• **Your goal**: Every line that contains the word "panel" is to be copied from the listing.

• **Records provided**:
%%
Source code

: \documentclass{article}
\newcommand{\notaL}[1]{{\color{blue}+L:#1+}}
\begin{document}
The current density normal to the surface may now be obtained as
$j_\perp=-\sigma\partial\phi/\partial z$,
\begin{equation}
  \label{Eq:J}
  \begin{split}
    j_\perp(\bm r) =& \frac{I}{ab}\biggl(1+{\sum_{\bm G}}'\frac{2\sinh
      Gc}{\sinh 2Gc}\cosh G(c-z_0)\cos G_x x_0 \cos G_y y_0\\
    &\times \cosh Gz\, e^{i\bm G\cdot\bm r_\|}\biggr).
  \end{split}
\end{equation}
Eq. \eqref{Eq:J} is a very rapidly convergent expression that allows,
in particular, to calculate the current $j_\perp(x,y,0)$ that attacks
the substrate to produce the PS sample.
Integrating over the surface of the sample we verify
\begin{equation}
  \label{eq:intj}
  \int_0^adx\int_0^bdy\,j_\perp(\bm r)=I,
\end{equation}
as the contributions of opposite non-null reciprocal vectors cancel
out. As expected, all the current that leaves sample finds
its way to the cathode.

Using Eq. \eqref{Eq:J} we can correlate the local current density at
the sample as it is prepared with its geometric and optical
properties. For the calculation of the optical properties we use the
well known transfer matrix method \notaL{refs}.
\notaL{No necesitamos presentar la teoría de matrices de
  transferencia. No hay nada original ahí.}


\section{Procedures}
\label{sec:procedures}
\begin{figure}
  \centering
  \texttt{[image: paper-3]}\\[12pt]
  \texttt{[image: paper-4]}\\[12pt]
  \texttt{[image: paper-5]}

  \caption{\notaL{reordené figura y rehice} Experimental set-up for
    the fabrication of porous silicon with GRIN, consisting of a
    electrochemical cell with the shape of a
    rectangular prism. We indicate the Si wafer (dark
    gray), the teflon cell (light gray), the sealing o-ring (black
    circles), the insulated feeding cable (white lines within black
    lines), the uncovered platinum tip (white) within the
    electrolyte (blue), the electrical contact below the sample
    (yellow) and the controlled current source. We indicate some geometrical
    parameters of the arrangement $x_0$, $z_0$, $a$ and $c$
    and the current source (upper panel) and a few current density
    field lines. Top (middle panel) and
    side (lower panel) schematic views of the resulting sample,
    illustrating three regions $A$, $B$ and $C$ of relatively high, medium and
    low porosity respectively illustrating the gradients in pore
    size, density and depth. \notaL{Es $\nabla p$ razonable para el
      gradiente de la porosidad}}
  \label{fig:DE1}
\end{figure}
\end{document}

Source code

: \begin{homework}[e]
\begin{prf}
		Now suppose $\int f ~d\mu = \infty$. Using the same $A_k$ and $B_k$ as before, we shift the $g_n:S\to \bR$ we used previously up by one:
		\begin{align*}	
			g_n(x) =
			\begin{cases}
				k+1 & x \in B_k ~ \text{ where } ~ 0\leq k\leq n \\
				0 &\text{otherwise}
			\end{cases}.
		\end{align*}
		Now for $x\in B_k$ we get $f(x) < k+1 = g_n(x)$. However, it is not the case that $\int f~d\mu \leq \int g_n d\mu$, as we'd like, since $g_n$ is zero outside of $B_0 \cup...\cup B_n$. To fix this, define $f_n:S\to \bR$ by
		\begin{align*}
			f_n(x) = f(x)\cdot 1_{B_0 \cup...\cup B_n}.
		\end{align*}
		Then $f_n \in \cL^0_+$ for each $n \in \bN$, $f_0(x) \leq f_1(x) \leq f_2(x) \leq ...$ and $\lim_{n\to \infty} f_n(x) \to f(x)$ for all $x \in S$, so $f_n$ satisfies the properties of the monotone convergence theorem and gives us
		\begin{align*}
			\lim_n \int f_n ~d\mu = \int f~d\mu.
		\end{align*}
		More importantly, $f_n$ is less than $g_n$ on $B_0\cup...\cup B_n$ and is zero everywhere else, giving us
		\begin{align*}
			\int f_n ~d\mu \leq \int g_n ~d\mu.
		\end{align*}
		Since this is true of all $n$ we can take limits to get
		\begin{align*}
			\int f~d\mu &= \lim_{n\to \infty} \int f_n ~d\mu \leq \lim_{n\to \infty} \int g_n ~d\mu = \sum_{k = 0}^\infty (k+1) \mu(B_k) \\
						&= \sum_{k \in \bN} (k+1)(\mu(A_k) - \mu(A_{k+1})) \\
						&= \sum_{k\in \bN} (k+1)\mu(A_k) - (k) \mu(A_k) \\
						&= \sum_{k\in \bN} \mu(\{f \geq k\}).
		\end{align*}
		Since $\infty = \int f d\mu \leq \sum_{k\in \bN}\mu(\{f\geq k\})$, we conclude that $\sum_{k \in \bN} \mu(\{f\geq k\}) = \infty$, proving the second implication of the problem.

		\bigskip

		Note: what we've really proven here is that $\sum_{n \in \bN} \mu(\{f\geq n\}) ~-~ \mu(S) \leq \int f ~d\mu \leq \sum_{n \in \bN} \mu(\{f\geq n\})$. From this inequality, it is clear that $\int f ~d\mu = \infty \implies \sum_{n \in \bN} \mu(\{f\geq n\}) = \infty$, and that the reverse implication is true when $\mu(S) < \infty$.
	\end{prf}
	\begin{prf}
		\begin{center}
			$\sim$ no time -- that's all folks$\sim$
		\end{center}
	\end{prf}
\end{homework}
%%
• **Your solution**:
    and the current source (upper panel) and a few current density
    field lines. Top (middle panel) and
    side (lower panel) schematic views of the resulting sample,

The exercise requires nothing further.